Bisnis.com, JAKARTA - Epidemiolog dari Universitas Indonesia (UI), Pandu Riono ragu dengan Vaksin Nusantara yang saat ini sedang dikembangkan mantan Menteri Kesehatan Terawan Agus Putranto untuk melawan virus SARS-CoV-2.
Menurutnya apa yang dikembangkan Dokter Terawan bukan sebuah vaksin Covid-19. Namun lebih kepada metode yang biasa dipakai mengobati kanker. "Itu memaksakan vaksin. Sebenarnya bukan vaksin tapi metode yang biasa dipakai mengobati kanker," ujar Pandu di Jakarta, Kamis (18/2/2021).
Dirinya memandang Terawan memaksakan keinginannya dalam pengembangan vaksin nusantara, dengan kewenangannya sebagai Menkes saat itu.
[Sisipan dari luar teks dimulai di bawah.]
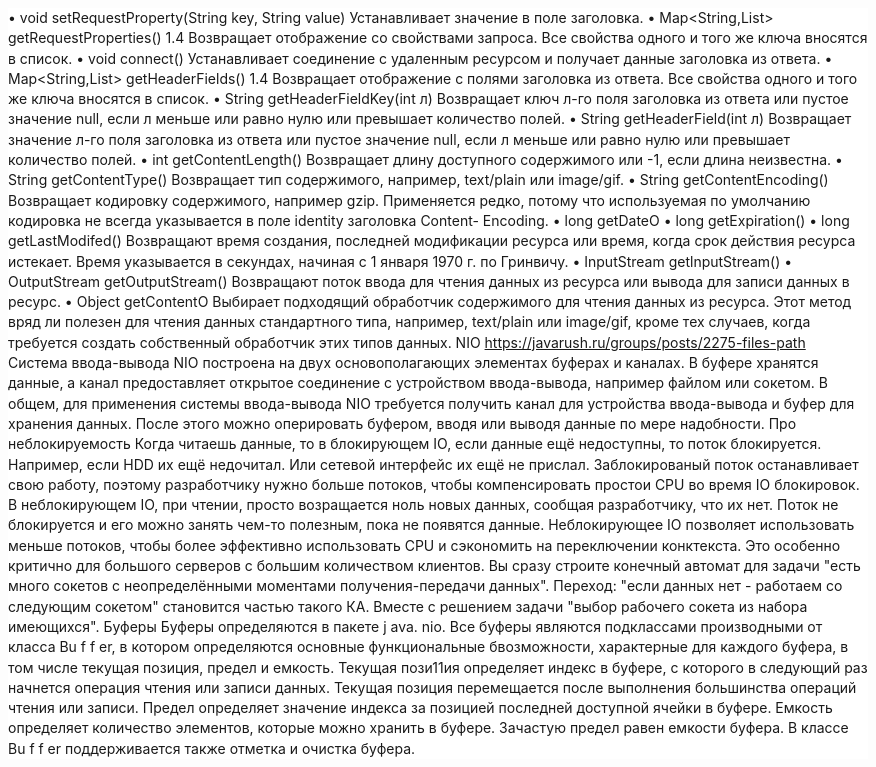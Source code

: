 • void setRequestProperty(String key, String value)
Устанавливает значение в поле заголовка.
• Map<String,List<String>> getRequestProperties() 1.4
Возвращает отображение со свойствами запроса. Все свойства одного и того же ключа вносятся в список.
• void connect()
Устанавливает соединение с удаленным ресурсом и получает данные заголовка из ответа.
• Map<String,List<String>> getHeaderFields() 1.4
Возвращает отображение с полями заголовка из ответа. Все свойства одного и того же ключа вносятся в список.
• String getHeaderFieldKey(int л)
Возвращает ключ л-го поля заголовка из ответа или пустое значение null, если л меньше или равно нулю или превышает количество полей.
• String getHeaderField(int л)
Возвращает значение л-го поля заголовка из ответа или пустое значение null, если л меньше или равно нулю или превышает количество полей.
• int getContentLength()
Возвращает длину доступного содержимого или -1, если длина неизвестна.
• String getContentType()
Возвращает тип содержимого, например, text/plain или image/gif.
• String getContentEncoding()
Возвращает кодировку содержимого, например gzip. Применяется редко, потому что используемая по умолчанию кодировка не всегда указывается в поле identity заголовка Content- Encoding.
• long getDateO
• long getExpiration()
• long getLastModifed()
Возвращают время создания, последней модификации ресурса или время, когда срок действия ресурса истекает. Время указывается в секундах, начиная с 1 января 1970 г. по Гринвичу.
• InputStream getlnputStream()
• OutputStream getOutputStream()
Возвращают поток ввода для чтения данных из ресурса или вывода для записи данных в ресурс.
• Object getContentO
Выбирает подходящий обработчик содержимого для чтения данных из ресурса. Этот метод вряд ли
полезен для чтения данных стандартного типа, например, text/plain или image/gif, кроме тех случаев, когда требуется создать собственный обработчик этих типов данных.
NIO
https://javarush.ru/groups/posts/2275-files-path
Система ввода-вывода NIO построена на двух основополагающих элементах буферах и каналах. В буфере хранятся данные, а канал предоставляет открытое соединение с устройством ввода-вывода, например файлом или сокетом. В общем, для применения системы ввода-вывода NIO требуется получить канал для устройства ввода-вывода и буфер для хранения данных. После этого можно оперировать буфером, вводя или выводя данные по мере надобности.
Про неблокируемость
Когда читаешь данные, то в блокирующем IO, если данные ещё недоступны, то поток блокируется. Например, если HDD их ещё недочитал. Или сетевой интерфейс их ещё не прислал. Заблокированый поток останавливает свою работу, поэтому разработчику нужно больше потоков, чтобы компенсировать простои CPU во время IO блокировок.
В неблокирующем IO, при чтении, просто возращается ноль новых данных, сообщая разработчику, что их нет. Поток не блокируется и его можно занять чем-то полезным, пока не появятся данные. Неблокирующее IO позволяет использовать меньше потоков, чтобы более эффективно использовать CPU и сэкономить на переключении конктекста. Это особенно критично для большого серверов с большим количеством клиентов.
Вы сразу строите конечный автомат для задачи "есть много сокетов с неопределёнными моментами получения-передачи данных".
Переход: "если данных нет - работаем со следующим сокетом" становится частью такого КА. Вместе с решением задачи "выбор рабочего сокета из набора имеющихся".
Буферы
Буферы определяются в пакете j ava. nio. Все буферы являются подклассами производными от класса Bu f f er, в котором определяются основные функциональные бвозможности, характерные для каждого буфера, в том числе текущая позиция, предел и емкость. Текущая пози11ия определяет индекс в буфере, с которого в следующий раз начнется операция чтения или записи данных. Текущая позиция перемещается после выполнения большинства операций чтения или записи. Предел определяет значение индекса за позицией последней доступной ячейки в буфере. Емкость определяет количество элементов, которые можно хранить в буфере. Зачастую предел равен емкости буфера. В классе Bu f f er поддерживается также отметка и очистка буфера.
Pandu menilai, Balitbangkes dan Komite Etik tidak dapat berbuat banyak lantaran Terawan memanfaatkan posisinya sebagai menkes saat itu. "Persetujuan etiknya harus ditanya dari mana, kalau bukan dari Balitbangkes, itu pasti tidak benar. Dia menyalahgunakan wewenang sebagai Menkes," ujarnya.
Pandu menilai, klaim vaksin nusantara tak lepas dari rasa ambisius Terawan untuk merealisasikan proyek mercusuar yang terus diperjuangkan, bahkan hingga detik terakhir menjabat sebagai menteri.
Meski begitu, Pandu masih meyakini bahwa masyarakat tidak mudah percaya dengan klaim sepihak Terawan tersebut. Pihaknya berharap, pemerintah dapat bersikap tegas atas klaim sepihak Terawan itu, karena dapat menimbulkan kebingungan bagi masyarakat.
Baca Juga
Pemerintah juga diharapkan dapat menelusuri apakah adanya penggunaan dana publik dalam penelitian tersebut. "Harus ditelusuri apalah sesuai dengan prosedur. Itu harus berdasarkan persetujuan BPOM, harus dievaluasi, apakah ada pelanggaran etika dan harus dihentikan jika memang ada," ujarnya.
Sementara itu, pada sisi lain, vaksin nusantara dikabarkan telah memasuki tahap uji klinis tahap kedua, setelah lama tak terdengar kabarnya.
Vaksin buatan dalam negeri yang digagas mantan Menkes Terawan itu dikembangkan bersama Universitas Diponegoro, dan Rumah Sakit Umum Pusat Dokter Kariadi.
Vaksin yang diklaim dapat dijual dengan hanya sekitar US$10 tersebut, berbasis sel dendritik.
Prosesnya diawali dengan mengambil darah pasien. Kemudian diambil sel darah putih dan sel dendritiknya. Sel itu kemudian dikenalkan dengan rekombinan dari SARS-CoV-2.
Prosesnya sekitar seminggu, kemudian disuntikkan kembali. Lantaran berasal dari sel yang diambil dari tubuh penerima, maka vaksin itu diklaim kecil kemungkinannya menimbulkan infeksi.
Konsep awal vaksin berbayar dilanjutkan dengan vaksin mandiri, diberi nama indah vaksin "gotong-royong". Upaya komersialisasi vaksinasi belum hilang. Ayo dukung petisi tolak vaksin mandiri. https://t.co/pQeNe9K3Wc pic.twitter.com/4mxYxdNtXE
— Juru Wabah (@drpriono1) February 18, 2021
Juru Bicara Vaksinasi Covid-19 untuk Kemenkes Siti Nadia Tarmidzi mengatakan bahwa klaim tersebut tetap harus menunggu hasil uji klinis.
“Kita tunggu saja hasil uji klinisnya dan nanti kajian para ahli ya,” ujarnya kepada Bisnis, Kamis (18/2/2021).